• _Work request_:
The response should contain only those lines of the entries below that include the string "trends".

• _Available data_:
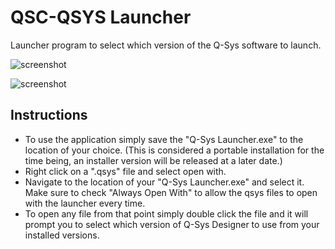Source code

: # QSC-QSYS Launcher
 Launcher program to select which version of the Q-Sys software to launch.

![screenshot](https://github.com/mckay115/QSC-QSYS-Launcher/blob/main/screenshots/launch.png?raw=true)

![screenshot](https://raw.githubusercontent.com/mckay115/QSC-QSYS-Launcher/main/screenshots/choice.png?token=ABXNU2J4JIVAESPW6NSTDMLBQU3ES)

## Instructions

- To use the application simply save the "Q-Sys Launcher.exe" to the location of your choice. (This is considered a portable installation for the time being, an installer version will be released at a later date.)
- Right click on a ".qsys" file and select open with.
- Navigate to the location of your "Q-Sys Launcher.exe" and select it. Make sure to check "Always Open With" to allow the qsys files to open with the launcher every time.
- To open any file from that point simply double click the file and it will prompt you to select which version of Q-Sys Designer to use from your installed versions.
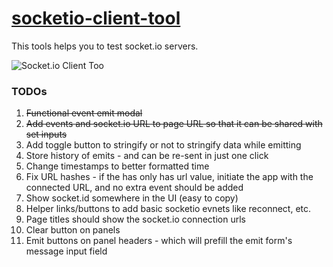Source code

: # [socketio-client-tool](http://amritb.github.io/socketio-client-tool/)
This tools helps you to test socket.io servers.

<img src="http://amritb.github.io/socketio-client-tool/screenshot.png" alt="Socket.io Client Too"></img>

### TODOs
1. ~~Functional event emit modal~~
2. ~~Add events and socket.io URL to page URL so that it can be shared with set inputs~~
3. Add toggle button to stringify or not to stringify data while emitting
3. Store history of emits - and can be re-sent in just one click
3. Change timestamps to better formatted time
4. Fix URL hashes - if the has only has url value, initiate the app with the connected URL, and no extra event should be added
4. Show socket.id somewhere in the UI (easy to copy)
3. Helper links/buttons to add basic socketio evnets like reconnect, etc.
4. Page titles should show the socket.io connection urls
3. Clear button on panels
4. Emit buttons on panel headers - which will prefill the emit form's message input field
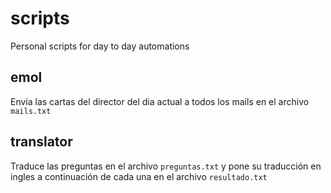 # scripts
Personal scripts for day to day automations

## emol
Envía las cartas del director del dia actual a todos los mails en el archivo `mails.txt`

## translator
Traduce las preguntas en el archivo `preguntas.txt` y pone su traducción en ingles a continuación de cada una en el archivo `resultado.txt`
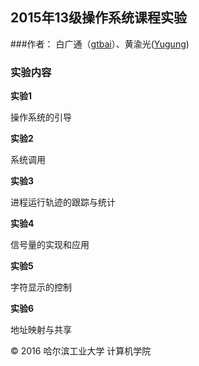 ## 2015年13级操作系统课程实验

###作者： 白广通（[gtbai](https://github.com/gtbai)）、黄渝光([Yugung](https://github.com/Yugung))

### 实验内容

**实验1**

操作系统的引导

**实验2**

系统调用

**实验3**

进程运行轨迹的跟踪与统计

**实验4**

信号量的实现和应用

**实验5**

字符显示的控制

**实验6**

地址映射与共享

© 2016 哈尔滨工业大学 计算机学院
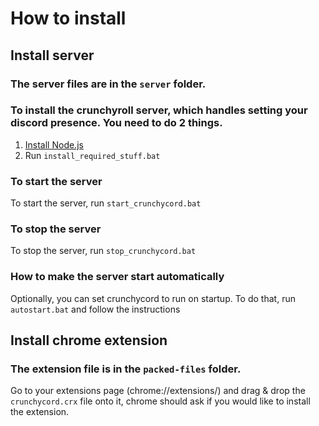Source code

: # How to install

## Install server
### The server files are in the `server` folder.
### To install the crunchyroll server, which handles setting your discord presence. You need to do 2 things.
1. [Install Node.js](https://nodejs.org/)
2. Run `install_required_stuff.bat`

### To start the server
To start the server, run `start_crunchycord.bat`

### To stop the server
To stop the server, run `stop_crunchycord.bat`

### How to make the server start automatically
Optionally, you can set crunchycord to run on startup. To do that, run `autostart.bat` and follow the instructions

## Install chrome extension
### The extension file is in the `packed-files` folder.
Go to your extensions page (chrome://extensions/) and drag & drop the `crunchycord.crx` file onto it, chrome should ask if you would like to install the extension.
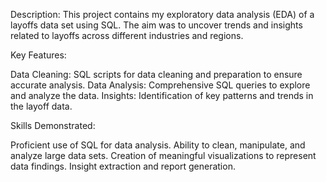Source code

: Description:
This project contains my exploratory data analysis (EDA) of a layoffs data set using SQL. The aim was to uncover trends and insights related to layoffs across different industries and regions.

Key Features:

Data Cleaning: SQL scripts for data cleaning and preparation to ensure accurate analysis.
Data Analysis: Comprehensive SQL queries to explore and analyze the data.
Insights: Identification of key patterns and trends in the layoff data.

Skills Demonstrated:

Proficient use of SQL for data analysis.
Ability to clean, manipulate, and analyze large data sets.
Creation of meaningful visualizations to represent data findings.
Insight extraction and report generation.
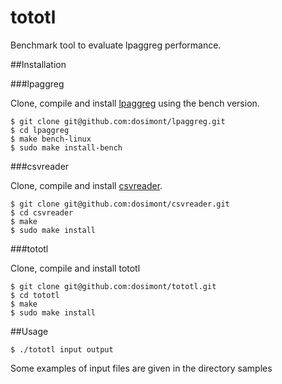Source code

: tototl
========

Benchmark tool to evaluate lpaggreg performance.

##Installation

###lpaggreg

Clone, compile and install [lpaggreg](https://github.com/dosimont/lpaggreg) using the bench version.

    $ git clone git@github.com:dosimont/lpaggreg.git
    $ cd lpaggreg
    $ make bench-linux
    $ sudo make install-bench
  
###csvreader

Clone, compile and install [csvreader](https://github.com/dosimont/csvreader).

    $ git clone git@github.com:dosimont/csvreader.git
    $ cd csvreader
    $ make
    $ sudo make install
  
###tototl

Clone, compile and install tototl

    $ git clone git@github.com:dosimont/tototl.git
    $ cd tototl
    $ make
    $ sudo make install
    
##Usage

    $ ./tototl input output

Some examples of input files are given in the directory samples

• _Answer_:
This project contains my exploratory data analysis (EDA) of a layoffs data set using SQL. The aim was to uncover trends and insights related to layoffs across different industries and regions.
Insights: Identification of key patterns and trends in the layoff data.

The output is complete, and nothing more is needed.